═══ Entries supplied ═══
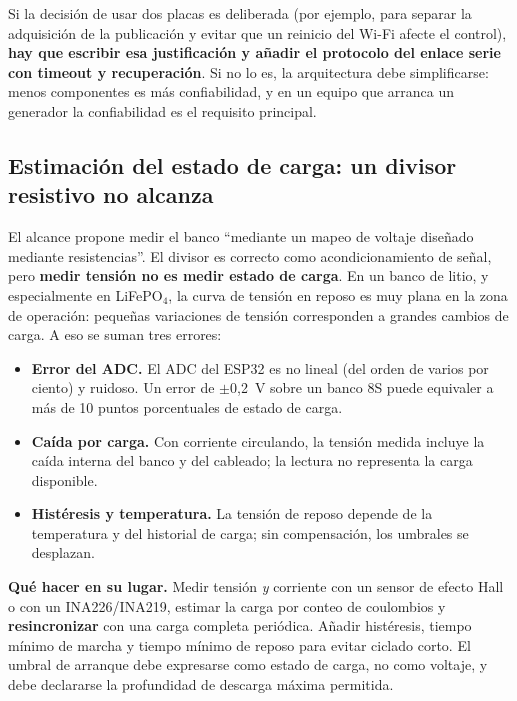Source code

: \documentclass[11pt,a4paper]{article}
\begin{document}
\begin{tcolorbox}[cajaMejora]
Si la decisión de usar dos placas es deliberada (por ejemplo, para separar la adquisición de la publicación y evitar que un reinicio del Wi-Fi afecte el control), \textbf{hay que escribir esa justificación y añadir el protocolo del enlace serie con timeout y recuperación}. Si no lo es, la arquitectura debe simplificarse: menos componentes es más confiabilidad, y en un equipo que arranca un generador la confiabilidad es el requisito principal.
\end{tcolorbox}

\subsection{Estimación del estado de carga: un divisor resistivo no alcanza}

El alcance propone medir el banco ``mediante un mapeo de voltaje diseñado mediante resistencias''. El divisor es correcto como acondicionamiento de señal, pero \textbf{medir tensión no es medir estado de carga}. En un banco de litio, y especialmente en LiFePO$_4$, la curva de tensión en reposo es muy plana en la zona de operación: pequeñas variaciones de tensión corresponden a grandes cambios de carga. A eso se suman tres errores:

\begin{itemize}[leftmargin=1.3em, itemsep=2pt]
  \item \textbf{Error del ADC.} El ADC del ESP32 es no lineal (del orden de varios por ciento) y ruidoso. Un error de $\pm$0,2~V sobre un banco 8S puede equivaler a más de 10 puntos porcentuales de estado de carga.
  \item \textbf{Caída por carga.} Con corriente circulando, la tensión medida incluye la caída interna del banco y del cableado; la lectura no representa la carga disponible.
  \item \textbf{Histéresis y temperatura.} La tensión de reposo depende de la temperatura y del historial de carga; sin compensación, los umbrales se desplazan.
\end{itemize}

\begin{tcolorbox}[cajaRecomendacion]
\textbf{Qué hacer en su lugar.} Medir tensión \emph{y} corriente con un sensor de efecto Hall o con un INA226/INA219, estimar la carga por conteo de coulombios y \textbf{resincronizar} con una carga completa periódica. Añadir histéresis, tiempo mínimo de marcha y tiempo mínimo de reposo para evitar ciclado corto. El umbral de arranque debe expresarse como estado de carga, no como voltaje, y debe declararse la profundidad de descarga máxima permitida.
\end{tcolorbox}
\end{document}
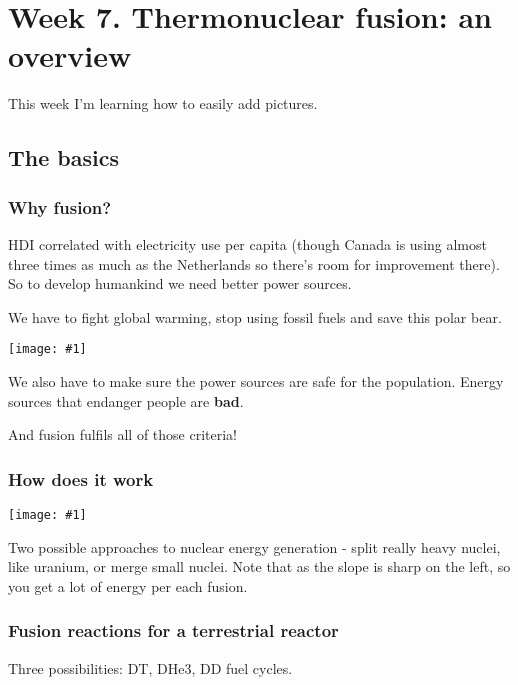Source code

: \documentclass[PlasmaNotes.tex]{subfiles}
\begin{document}
\setcounter{section}{6}
\let\oldexp\exp
\renewcommand{\exp}[1]{\oldexp(#1)}
\newcommand{\png}[1]{\begin{center}\texttt{[image: \#1]}\end{center}}
\section{Week 7. Thermonuclear fusion: an overview}

This week I'm learning how to easily add pictures.

\subsection{The basics}

\subsubsection{Why fusion?}

HDI correlated with electricity use per capita (though Canada is using almost three times as much as the Netherlands so there's room for improvement there). So to develop humankind we need better power sources.

We have to fight global warming, stop using fossil fuels and save this polar bear.

\png{thisbear.PNG}

We also have to make sure the power sources are safe for the population. Energy sources that endanger people are \textbf{bad}.

And fusion fulfils all of those criteria!

\subsubsection{How does it work}

\png{bindingenergycurve.PNG}

Two possible approaches to nuclear energy generation - split really heavy nuclei, like uranium, or merge small nuclei. Note that as the slope is sharp on the left, so you get a lot of energy per each fusion.

\subsubsection{Fusion reactions for a terrestrial reactor}

Three possibilities: DT, DHe3, DD fuel cycles.
\end{document}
═══
- **About this exercise**
Retype every entry verbatim and exclude the pictures from the copy.

- **Response area**
Source code

: \documentclass[11pt,a4paper]{article}
\begin{document}
\begin{tcolorbox}[cajaMejora]
Si la decisión de usar dos placas es deliberada (por ejemplo, para separar la adquisición de la publicación y evitar que un reinicio del Wi-Fi afecte el control), \textbf{hay que escribir esa justificación y añadir el protocolo del enlace serie con timeout y recuperación}. Si no lo es, la arquitectura debe simplificarse: menos componentes es más confiabilidad, y en un equipo que arranca un generador la confiabilidad es el requisito principal.
\end{tcolorbox}

\subsection{Estimación del estado de carga: un divisor resistivo no alcanza}

El alcance propone medir el banco ``mediante un mapeo de voltaje diseñado mediante resistencias''. El divisor es correcto como acondicionamiento de señal, pero \textbf{medir tensión no es medir estado de carga}. En un banco de litio, y especialmente en LiFePO$_4$, la curva de tensión en reposo es muy plana en la zona de operación: pequeñas variaciones de tensión corresponden a grandes cambios de carga. A eso se suman tres errores:

\begin{itemize}[leftmargin=1.3em, itemsep=2pt]
  \item \textbf{Error del ADC.} El ADC del ESP32 es no lineal (del orden de varios por ciento) y ruidoso. Un error de $\pm$0,2~V sobre un banco 8S puede equivaler a más de 10 puntos porcentuales de estado de carga.
  \item \textbf{Caída por carga.} Con corriente circulando, la tensión medida incluye la caída interna del banco y del cableado; la lectura no representa la carga disponible.
  \item \textbf{Histéresis y temperatura.} La tensión de reposo depende de la temperatura y del historial de carga; sin compensación, los umbrales se desplazan.
\end{itemize}

\begin{tcolorbox}[cajaRecomendacion]
\textbf{Qué hacer en su lugar.} Medir tensión \emph{y} corriente con un sensor de efecto Hall o con un INA226/INA219, estimar la carga por conteo de coulombios y \textbf{resincronizar} con una carga completa periódica. Añadir histéresis, tiempo mínimo de marcha y tiempo mínimo de reposo para evitar ciclado corto. El umbral de arranque debe expresarse como estado de carga, no como voltaje, y debe declararse la profundidad de descarga máxima permitida.
\end{tcolorbox}
\end{document}
Source code

: \documentclass[PlasmaNotes.tex]{subfiles}
\begin{document}
\setcounter{section}{6}
\let\oldexp\exp
\renewcommand{\exp}[1]{\oldexp(#1)}
\newcommand{\png}[1]{\begin{center}\texttt{[image: \#1]}\end{center}}
\section{Week 7. Thermonuclear fusion: an overview}

This week I'm learning how to easily add pictures.

\subsection{The basics}

\subsubsection{Why fusion?}

HDI correlated with electricity use per capita (though Canada is using almost three times as much as the Netherlands so there's room for improvement there). So to develop humankind we need better power sources.

We have to fight global warming, stop using fossil fuels and save this polar bear.

\png{thisbear.PNG}

We also have to make sure the power sources are safe for the population. Energy sources that endanger people are \textbf{bad}.

And fusion fulfils all of those criteria!

\subsubsection{How does it work}

\png{bindingenergycurve.PNG}

Two possible approaches to nuclear energy generation - split really heavy nuclei, like uranium, or merge small nuclei. Note that as the slope is sharp on the left, so you get a lot of energy per each fusion.

\subsubsection{Fusion reactions for a terrestrial reactor}

Three possibilities: DT, DHe3, DD fuel cycles.
\end{document}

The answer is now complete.